| Komisyon Adı | : | PLAN VE BÜTÇE KOMİSYONU |
| Konu | : | 6771 Sayılı Kanunla Türkiye Cumhuriyeti Anayasasında Yapılan Değişikliklere Uyum Sağlanması Amacıyla Çeşitli Kanun ve Kanun Hükmünde Kararnamelerde Değişiklik Yapılması Konusunda Yetki Kanunu Tasarısı (1/949) |
| Dönemi | : | 26 |
| Yasama Yılı | : | 3 |
| Tarih | : | 10 .05.2018 |
CEMAL OKAN YÜKSEL (Eskişehir) - Sayın Başkanım, Sayın Bakanım, Komisyonunun değerli üyeleri; deminden beri düşünüyorum tasarıya karşı söyleyeceklerimizi nezaket sınırlarını aşmadan nasıl söyleriz diye. Sayın Bakanımla biz uzun süre Adalet Komisyonunda beraber görev yaptık, hiç birbirimizin önünden geçmedik.

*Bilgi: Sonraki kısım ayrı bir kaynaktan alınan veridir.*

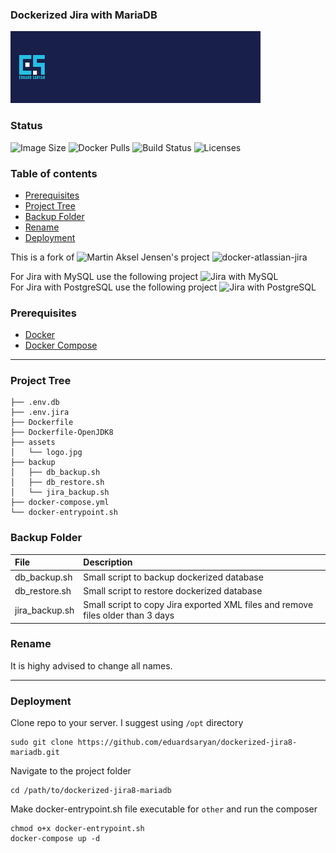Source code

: ### Dockerized Jira with MariaDB

![Logo](./assets/git2.png)

### Status
<img alt="Image Size" src="https://img.shields.io/docker/image-size/eduardsaryan/jira8-mariadb" style="max-width:100%;"> <img alt="Docker Pulls" src="https://img.shields.io/docker/pulls/eduardsaryan/jira8-mariadb" style="max-width:100%;"> <img alt="Build Status" src="https://img.shields.io/docker/cloud/build/eduardsaryan/jira8-mariadb" style="max-width:100%;"> <img alt="Licenses" src="https://img.shields.io/badge/License-GPLv3-blue.svg" style="max-width:100%;">

### Table of contents
* [Prerequisites](#Prerequisites)
* [Project Tree](#Project-Tree)
* [Backup Folder](#Backup-Folder)
* [Rename](#Rename)
* [Deployment](#Deployment)

This is a fork of ![Martin Aksel Jensen's](https://github.com/cptactionhank) project ![docker-atlassian-jira](https://github.com/cptactionhank/docker-atlassian-jira)  <br>

For Jira with MySQL use the following project ![Jira with MySQL](https://github.com/eduardsaryan/dockerized-jira8-mysql) <br>
For Jira with PostgreSQL use the following project ![Jira with PostgreSQL](https://github.com/eduardsaryan/dockerized-jira8-postgresql)

### Prerequisites
*	[Docker](https://www.docker.com/)
*	[Docker Compose](https://docs.docker.com/compose/install/)
------

### Project Tree
```less
├── .env.db
├── .env.jira
├── Dockerfile
├── Dockerfile-OpenJDK8
├── assets
│   └── logo.jpg
├── backup
│   ├── db_backup.sh
│   ├── db_restore.sh
│   └── jira_backup.sh
├── docker-compose.yml
└── docker-entrypoint.sh
```

### Backup Folder
| File                        | Description                                                                           |
| :-------------------------- |:------------------------------------------------------------------------------------- |
| db_backup.sh   | Small script to backup dockerized database                                                         |
| db_restore.sh  | Small script to restore dockerized database                                                        |
| jira_backup.sh | Small script to copy Jira exported XML files and remove files older than 3 days                    |

### Rename
It is highy advised to change all names.

-----

### Deployment
Clone repo to your server. I suggest using ```/opt``` directory
```less
sudo git clone https://github.com/eduardsaryan/dockerized-jira8-mariadb.git
```

Navigate to the project folder
```less
cd /path/to/dockerized-jira8-mariadb
```

Make docker-entrypoint.sh file executable for ```other``` and run the composer

```less
chmod o+x docker-entrypoint.sh
docker-compose up -d
```
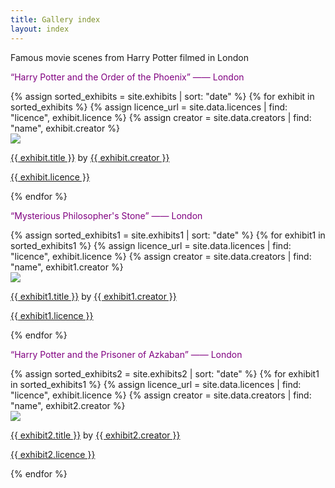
 ```yaml
---
title: Gallery index
layout: index
---
```

<p>Famous movie scenes from Harry Potter filmed in London </p>
<p style="color: #800080;">“Harry Potter and the Order of the Phoenix” —— London</p>
<div id = "gallery">
  {% assign sorted_exhibits = site.exhibits | sort: "date" %}
  {% for exhibit in sorted_exhibits %}
    {% assign licence_url = site.data.licences | find: "licence", exhibit.licence %}
    {% assign creator = site.data.creators | find: "name", exhibit.creator %}
    <div class = "grid_cell">
      <a href = "{{ exhibit.url | relative_url }}"><img src="{{ exhibit.image-url }}" class="gallery_thumb"></a>
      <p class = "caption"><a href = "{{ exhibit.url | relative_url }}">{{ exhibit.title }}</a> by <a href = "{{ creator.homepage }}">{{ exhibit.creator }}</a></p>
      <p><a href="{{ licence_url.url }}">{{ exhibit.licence }}</a></p>
    </div>
  {% endfor %}
  
</div>

<p style="color: #800080;">“Mysterious Philosopher's Stone” —— London</p>
<div id = "gallery1">
  {% assign sorted_exhibits1 = site.exhibits1 | sort: "date" %}
  {% for exhibit1 in sorted_exhibits1 %}
    {% assign licence_url = site.data.licences | find: "licence", exhibit.licence %}
    {% assign creator = site.data.creators | find: "name", exhibit1.creator %}
    <div class = "grid_cell">
      <a href = "{{ exhibit1.url | relative_url }}"><img src="{{ exhibit1.image-url }}" class="gallery_thumb"></a>
      <p class = "caption"><a href = "{{ exhibit1.url | relative_url }}">{{ exhibit1.title }}</a> by <a href = "{{ creator.homepage }}">{{ exhibit1.creator }}</a></p>
      <p><a href="{{ licence_url.url }}">{{ exhibit1.licence }}</a></p>
    </div>
  {% endfor %}
  
</div>

<p style="color: #800080;">“Harry Potter and the Prisoner of Azkaban” —— London</p>
<div id = "gallery2">
  {% assign sorted_exhibits2 = site.exhibits2 | sort: "date" %}
  {% for exhibit1 in sorted_exhibits1 %}
    {% assign licence_url = site.data.licences | find: "licence", exhibit.licence %}
    {% assign creator = site.data.creators | find: "name", exhibit2.creator %}
    <div class = "grid_cell">
      <a href = "{{ exhibit2.url | relative_url }}"><img src="{{ exhibit2.image-url }}" class="gallery_thumb"></a>
      <p class = "caption"><a href = "{{ exhibit2.url | relative_url }}">{{ exhibit2.title }}</a> by <a href = "{{ creator.homepage }}">{{ exhibit2.creator }}</a></p>
      <p><a href="{{ licence_url.url }}">{{ exhibit2.licence }}</a></p>
    </div>
  {% endfor %}
  
</div>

Sayın Başkanım, daha üç dört gün önce burada "Komisyonumuzun son toplantısı" diye anons ettiniz, bütün grup sözcüleri duygusal konuşmalar yaptılar.
BAŞKAN - Arkadaşlar, tutanakları bir getirsenize, benim konuşmamı alayım.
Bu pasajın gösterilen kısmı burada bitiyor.